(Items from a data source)
+ + + + +

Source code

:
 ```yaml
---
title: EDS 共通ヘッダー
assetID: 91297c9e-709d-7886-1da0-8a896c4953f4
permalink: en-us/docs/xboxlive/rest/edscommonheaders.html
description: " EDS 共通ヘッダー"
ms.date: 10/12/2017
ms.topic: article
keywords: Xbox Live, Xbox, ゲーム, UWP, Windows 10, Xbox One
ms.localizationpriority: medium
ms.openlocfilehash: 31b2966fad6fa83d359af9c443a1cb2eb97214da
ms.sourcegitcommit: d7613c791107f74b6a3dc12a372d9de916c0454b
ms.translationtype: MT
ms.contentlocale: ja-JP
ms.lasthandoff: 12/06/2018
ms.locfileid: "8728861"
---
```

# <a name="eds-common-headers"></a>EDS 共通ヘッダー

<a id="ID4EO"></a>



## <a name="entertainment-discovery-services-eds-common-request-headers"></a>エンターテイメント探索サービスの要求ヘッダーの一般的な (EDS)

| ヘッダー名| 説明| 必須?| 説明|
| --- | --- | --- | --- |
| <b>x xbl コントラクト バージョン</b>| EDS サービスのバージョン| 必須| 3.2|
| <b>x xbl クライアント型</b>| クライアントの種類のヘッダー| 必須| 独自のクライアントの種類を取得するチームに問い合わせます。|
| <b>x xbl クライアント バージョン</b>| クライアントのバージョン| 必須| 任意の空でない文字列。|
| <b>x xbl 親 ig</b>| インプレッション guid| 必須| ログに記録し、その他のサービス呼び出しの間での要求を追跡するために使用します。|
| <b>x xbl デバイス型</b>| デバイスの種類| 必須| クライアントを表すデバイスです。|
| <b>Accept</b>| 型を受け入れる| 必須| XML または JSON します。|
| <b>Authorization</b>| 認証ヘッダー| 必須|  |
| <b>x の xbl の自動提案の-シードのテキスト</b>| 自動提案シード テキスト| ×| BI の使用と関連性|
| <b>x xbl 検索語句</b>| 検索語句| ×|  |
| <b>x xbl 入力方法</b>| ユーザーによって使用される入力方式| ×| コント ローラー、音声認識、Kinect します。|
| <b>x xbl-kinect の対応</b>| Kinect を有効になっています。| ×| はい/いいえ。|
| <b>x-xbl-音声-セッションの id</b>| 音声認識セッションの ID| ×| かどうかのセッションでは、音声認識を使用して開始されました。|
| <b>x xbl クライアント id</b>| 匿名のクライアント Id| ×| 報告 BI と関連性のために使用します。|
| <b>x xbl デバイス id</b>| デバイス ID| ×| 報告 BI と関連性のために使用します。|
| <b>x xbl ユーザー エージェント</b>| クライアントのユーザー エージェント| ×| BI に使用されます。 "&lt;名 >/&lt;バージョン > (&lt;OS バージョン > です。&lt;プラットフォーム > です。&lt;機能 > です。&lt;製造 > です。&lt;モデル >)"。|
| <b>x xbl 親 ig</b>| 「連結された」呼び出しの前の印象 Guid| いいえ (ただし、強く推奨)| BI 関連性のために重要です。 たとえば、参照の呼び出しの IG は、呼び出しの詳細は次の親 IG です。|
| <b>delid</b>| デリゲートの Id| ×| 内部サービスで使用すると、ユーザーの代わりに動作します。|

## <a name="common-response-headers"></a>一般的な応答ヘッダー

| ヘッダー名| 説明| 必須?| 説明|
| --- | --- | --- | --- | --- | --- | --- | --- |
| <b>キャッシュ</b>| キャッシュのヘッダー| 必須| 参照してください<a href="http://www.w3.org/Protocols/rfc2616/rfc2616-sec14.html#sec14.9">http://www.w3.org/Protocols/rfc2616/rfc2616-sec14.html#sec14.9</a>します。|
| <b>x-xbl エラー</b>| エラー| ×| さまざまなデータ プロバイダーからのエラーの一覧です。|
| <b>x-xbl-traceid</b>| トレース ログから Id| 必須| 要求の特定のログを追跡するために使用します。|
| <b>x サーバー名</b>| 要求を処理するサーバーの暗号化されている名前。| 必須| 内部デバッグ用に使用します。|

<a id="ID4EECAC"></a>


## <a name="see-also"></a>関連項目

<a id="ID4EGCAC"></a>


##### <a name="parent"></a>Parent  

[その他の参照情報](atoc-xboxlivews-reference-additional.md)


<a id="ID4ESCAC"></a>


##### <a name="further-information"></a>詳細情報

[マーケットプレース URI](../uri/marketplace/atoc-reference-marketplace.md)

+ + + + +

**INSTRUCTIONS FOR THE TASK:** Go through the entries. Report every line that contains the word "html".

**ANSWER BELOW:**
permalink: en-us/docs/xboxlive/rest/edscommonheaders.html
| <b>キャッシュ</b>| キャッシュのヘッダー| 必須| 参照してください<a href="http://www.w3.org/Protocols/rfc2616/rfc2616-sec14.html#sec14.9">http://www.w3.org/Protocols/rfc2616/rfc2616-sec14.html#sec14.9</a>します。|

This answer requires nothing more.